FieldRequiredDescription
N/AN/ANo credentials required.
  1. Go to Tools in the side menu (/admin/tools).
  2. Open the Available tab and search for Gemini.
  3. Click the card to open the details and hit Activate — the tool goes directly to the active list with no login step. (Connection-flow details in Organization Tools.)

GEMINI_COUNT_TOKENS

Counts the number of tokens in text using Gemini tokenization. Useful for estimating costs, checking input limits, and optimizing prompts before making API calls.

NameTypeRequiredDescription
textstringYesText to count tokens for.
modelstringNoModel to use for token counting. Must be a model that supports the countTokens method.
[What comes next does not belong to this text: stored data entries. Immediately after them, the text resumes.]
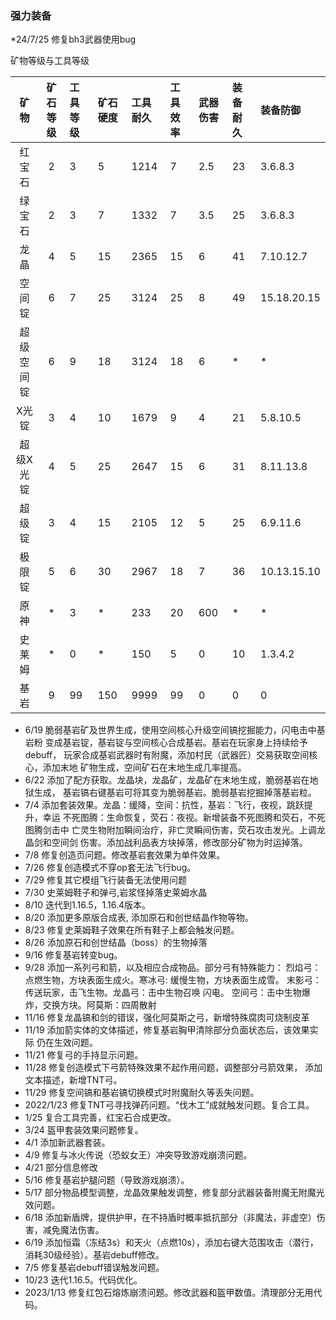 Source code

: ### 强力装备
*24/7/25 修复bh3武器使用bug

矿物等级与工具等级

|矿物|矿石等级|工具等级|矿石硬度|工具耐久|工具效率|武器伤害|装备耐久|装备防御|
|:---:|:---:|:---|:---|:---|:---|:---|:---|:---|
|红宝石|2|3|5|1214|7|2.5|23|3.6.8.3|
|绿宝石|2|3|7|1332|7|3.5|25|3.6.8.3|
|龙晶|4|5|15|2365|15|6|41|7.10.12.7|
|空间锭|6|7|25|3124|25|8|49|15.18.20.15|
|超级空间锭|6|9|18|3124|18|6|*|*|
|X光锭|3|4|10|1679|9|4|21|5.8.10.5|
|超级X光锭|4|5|25|2647|15|6|31|8.11.13.8|
|超级锭|3|4|15|2105|12|5|25|6.9.11.6|
|极限锭|5|6|30|2967|18|7|36|10.13.15.10|
|原神|*|3|*|233|20|600|*|*|
|史莱姆|*|0|*|150|5|0|10|1.3.4.2|
|基岩|9|99|150|9999|99|0|0|0|

* 6/19 脆弱基岩矿及世界生成，使用空间核心升级空间镐挖掘能力，闪电击中基岩粉
    变成基岩锭，基岩锭与空间核心合成基岩。基岩在玩家身上持续给予debuff，
    玩家合成基岩武器时有附魔，添加村民（武器匠）交易获取空间核心，添加末地
    矿物生成，空间矿石在末地生成几率提高。
* 6/22 添加了配方获取。龙晶块，龙晶矿，龙晶矿在末地生成，脆弱基岩在地狱生成，
    基岩镐右键基岩可将其变为脆弱基岩。脆弱基岩挖掘掉落基岩粒。
* 7/4 添加套装效果。龙晶：缓降，空间：抗性，基岩：飞行，夜视，跳跃提升，幸运
    不死图腾：生命恢复，荧石：夜视。新增装备不死图腾和荧石，不死图腾剑击中
    亡灵生物附加瞬间治疗，非亡灵瞬间伤害，荧石攻击发光。上调龙晶剑和空间剑
    伤害。添加战利品表方块掉落，修改部分矿物为时运掉落。
* 7/8 修复创造页问题。修改基岩套效果为单件效果。
* 7/26 修复创造模式不穿op套无法飞行bug。
* 7/29 修复其它模组飞行装备无法使用问题
* 7/30 史莱姆鞋子和弹弓,岩浆怪掉落史莱姆水晶
* 8/10 迭代到1.16.5，1.16.4版本。
* 8/20 添加更多原版合成表, 添加原石和创世结晶作物等物。
* 8/23 修复史莱姆鞋子效果在所有鞋子上都会触发问题。
* 8/26 添加原石和创世结晶（boss）的生物掉落
* 9/16 修复基岩转变bug。
* 9/28 添加一系列弓和箭，以及相应合成物品。部分弓有特殊能力：
烈焰弓：点燃生物，方块表面生成火。寒冰弓: 缓慢生物，方块表面生成雪。
末影弓：传送玩家，击飞生物。龙晶弓：击中生物召唤 闪电。
空间弓：击中生物爆炸，交换方块。阿莫斯：四周散射
* 11/16 修复龙晶镐和剑的错误，强化阿莫斯之弓，新增特殊腐肉可烧制皮革
* 11/19 添加箭实体的文体描述，修复基岩胸甲清除部分负面状态后，该效果实际
仍在生效问题。
* 11/21 修复弓的手持显示问题。
* 11/28 修复创造模式下弓箭特殊效果不起作用问题，调整部分弓箭效果，
添加文本描述，新增TNT弓。
* 11/29 修复空间镐和基岩镐切换模式时附魔耐久等丢失问题。
* 2022/1/23 修复TNT弓寻找弹药问题。“伐木工”成就触发问题。复合工具。
* 1/25 复合工具完善，红宝石合成更改。
* 3/24 盔甲套装效果问题修复。
* 4/1 添加新武器套装。
* 4/9 修复与冰火传说（恐蚁女王）冲突导致游戏崩溃问题。
* 4/21 部分信息修改
* 5/16 修复基岩护腿问题（导致游戏崩溃）。
* 5/17 部分物品模型调整，龙晶效果触发调整，修复部分武器装备附魔无附魔光效问题。
* 6/18 添加新盾牌，提供护甲，在不持盾时概率抵抗部分（非魔法，非虚空）伤害，减免魔法伤害。
* 6/19 添加恒霜（冻结3s）和天火（点燃10s），添加右键大范围攻击（潜行，消耗30级经验）。基岩debuff修改。
* 7/5 修复基岩debuff错误触发问题。
* 10/23 迭代1.16.5。代码优化。
* 2023/1/13 修复红包石熔炼崩溃问题。修改武器和盔甲数值。清理部分无用代码。
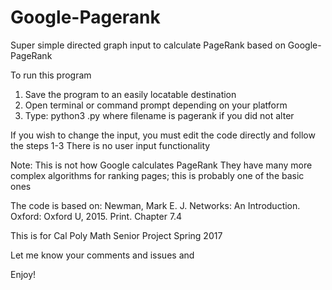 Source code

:# Google-Pagerank
Super simple directed graph input to calculate PageRank based on Google-PageRank

To run this program
1. Save the program to an easily locatable destination 
2. Open terminal or command prompt depending on your platform
3. Type: python3 <filename>.py where filename is pagerank if you did not alter

If you wish to change the input, you must edit the code directly and follow the steps 1-3 
There is no user input functionality

Note: This is not how Google calculates PageRank<return>
      They have many more complex algorithms for ranking pages; this is probably one of the <return> 
      basic ones
      
The code is based on:
Newman, Mark E. J. Networks: An Introduction. Oxford: Oxford U, 2015. Print.
Chapter 7.4 

This is for Cal Poly Math Senior Project Spring 2017

Let me know your comments and issues and 

Enjoy!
Use the ListModels action to see available models and their supported methods.
NameTypeRequiredDescription
datastringYesData from the action execution.
errorstringNoError if any occurred during the execution of the action.
successfulbooleanYesWhether or not the action execution was successful.

GEMINI_EMBED_CONTENT

Generates text embeddings using Gemini embedding models. Converts text into numerical vectors for semantic search, similarity comparison, clustering, and classification tasks.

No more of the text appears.